Stanno uscendo un po’ di articoli su Sade per via della pubblicazione di una serie di ristampe di suoi dischi. Mi piaceva segnalare che il Guardian sostiene che il suo “capolavoro” non sia uno dei suoi primi dischi più famosi, ma Lovers rock, dov’era la meraviglia di cui parlammo qui.
Oggi John Lennon avrebbe 80 anni – celebrati a Manhattan – non fosse stato per quel giorno là.

The chauffeur
Stamattina il titolo di un quotidiano chiama “boomer” Luca Guadagnino, che è del 1971. Un altro quotidiano, sempre stamattina, definisce “millennial” un ragazzo di diciassette anni. Tutto per via di questa smania di etichette che facciano sembrare tutti uguali per grandi categorie, che è più facile. Ma almeno andrebbero usate giuste, in modo che ci capiamo. I millennial sarebbero questa cosa qui. I boomer invece erano quelli nati fino alla fine del 1964, secondo la convenzione. Io sono boomer per sedici giorni (“L’ultimo dei boomer”), e il mondo è autorizzato a dirmi “ok, boomer“.

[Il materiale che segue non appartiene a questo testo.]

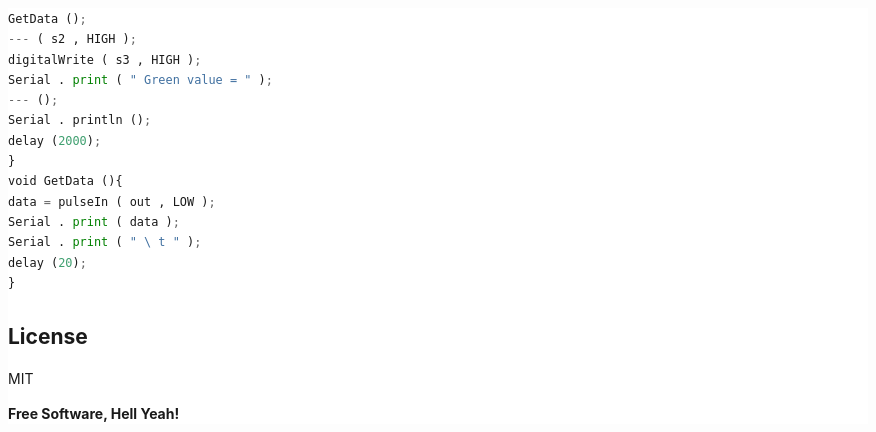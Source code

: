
 ```python
GetData ();
--- ( s2 , HIGH );
digitalWrite ( s3 , HIGH );
Serial . print ( " Green value = " );
--- ();
Serial . println ();
delay (2000);
}
void GetData (){
data = pulseIn ( out , LOW );
Serial . print ( data );
Serial . print ( " \ t " );
delay (20);
}
```



## License

MIT

**Free Software, Hell Yeah!**

[//]: # (These are reference links used in the body of this note and get stripped out when the markdown processor does its job. There is no need to format nicely because it shouldn't be seen. Thanks SO - http://stackoverflow.com/questions/4823468/store-comments-in-markdown-syntax)

   [dill]: <https://github.com/joemccann/dillinger>
   [git-repo-url]: <https://github.com/joemccann/dillinger.git>
   [john gruber]: <http://daringfireball.net>
   [df1]: <http://daringfireball.net/projects/markdown/>
   [markdown-it]: <https://github.com/markdown-it/markdown-it>
   [Ace Editor]: <http://ace.ajax.org>
   [node.js]: <http://nodejs.org>
   [Twitter Bootstrap]: <http://twitter.github.com/bootstrap/>
   [jQuery]: <http://jquery.com>
   [@tjholowaychuk]: <http://twitter.com/tjholowaychuk>
   [express]: <http://expressjs.com>
   [AngularJS]: <http://angularjs.org>
   [Gulp]: <http://gulpjs.com>

   [PlDb]: <https://github.com/joemccann/dillinger/tree/master/plugins/dropbox/README.md>
   [PlGh]: <https://github.com/joemccann/dillinger/tree/master/plugins/github/README.md>
   [PlGd]: <https://github.com/joemccann/dillinger/tree/master/plugins/googledrive/README.md>
   [PlOd]: <https://github.com/joemccann/dillinger/tree/master/plugins/onedrive/README.md>
   [PlMe]: <https://github.com/joemccann/dillinger/tree/master/plugins/medium/README.md>
   [PlGa]: <https://github.com/RahulHP/dillinger/blob/master/plugins/googleanalytics/README.md>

Questa mia partecipazione tardiva a quella generazione fece sì per esempio che dei Roxy Music mi accorgessi solo dopo, quando fecero quel meraviglioso disco di successo mainstream che si chiamò Avalon. Prima, mi trovai in quella condizione che ora – tutto si ripete uguale, uno impara – riconosco in certi ragazzi che si appassionano a questa o quella musica perché la vivono come “nuova” rispetto al resto, non conoscendo quello che già c’era stato prima.
E insomma pure io lo avrei capito qualche anno dopo, chi stavano imitando i Duran Duran quando arrivarono.

Non che fossero la mia band preferita di quel giro di meraviglie britanniche pop e new wave degli anni Ottanta, ma bisognava riconoscere che i Duran Duran seppero infilare gran canzoni (ovviamente Save a prayer su tutte): e avendo pazienza per il loro periodo di pigrizia imbarazzante seduti sul successo (Is there something I should know, The reflex, Wild boys) continuarono a fare belle cose anche negli anni del ridimensionamento successivo.

Ma le due cose migliori e più ricercate dei Duran Duran sono appunto quella che rivelò di più il loro desiderio di essere i Roxy Music (si chiama The seventh strangerchiudeva il loro disco scarso del 1983) e quella che invece era l’ultima del loro disco migliore e più famoso, Rio, The chauffeur. Che è proprio una canzone da chiudere, ma lasciando qualcosa di aperto, e inquieto: con quello scandire di tastiere incessante, e Simon Le Bon che srotola quel passaggio, che da solo rende superfluo un vero refrain e dà un senso alla declamazione di “siiing – blue silver!”.
And the sun drips down bedding heavy behind
The front of your dress, all shadowy lined
And the droning engine throbs in time
With your beating heart

Simon Le Bon è quello nella foto sopra, dell’anno scorso, bello da vedere stropicciato rispetto a quell’aspetto sintetico e leccato con cui li conoscevamo allora. Mi piaceva la foto perché Janet Jackson sembra chiedergli “mi ripete il suo nome, scusi?”.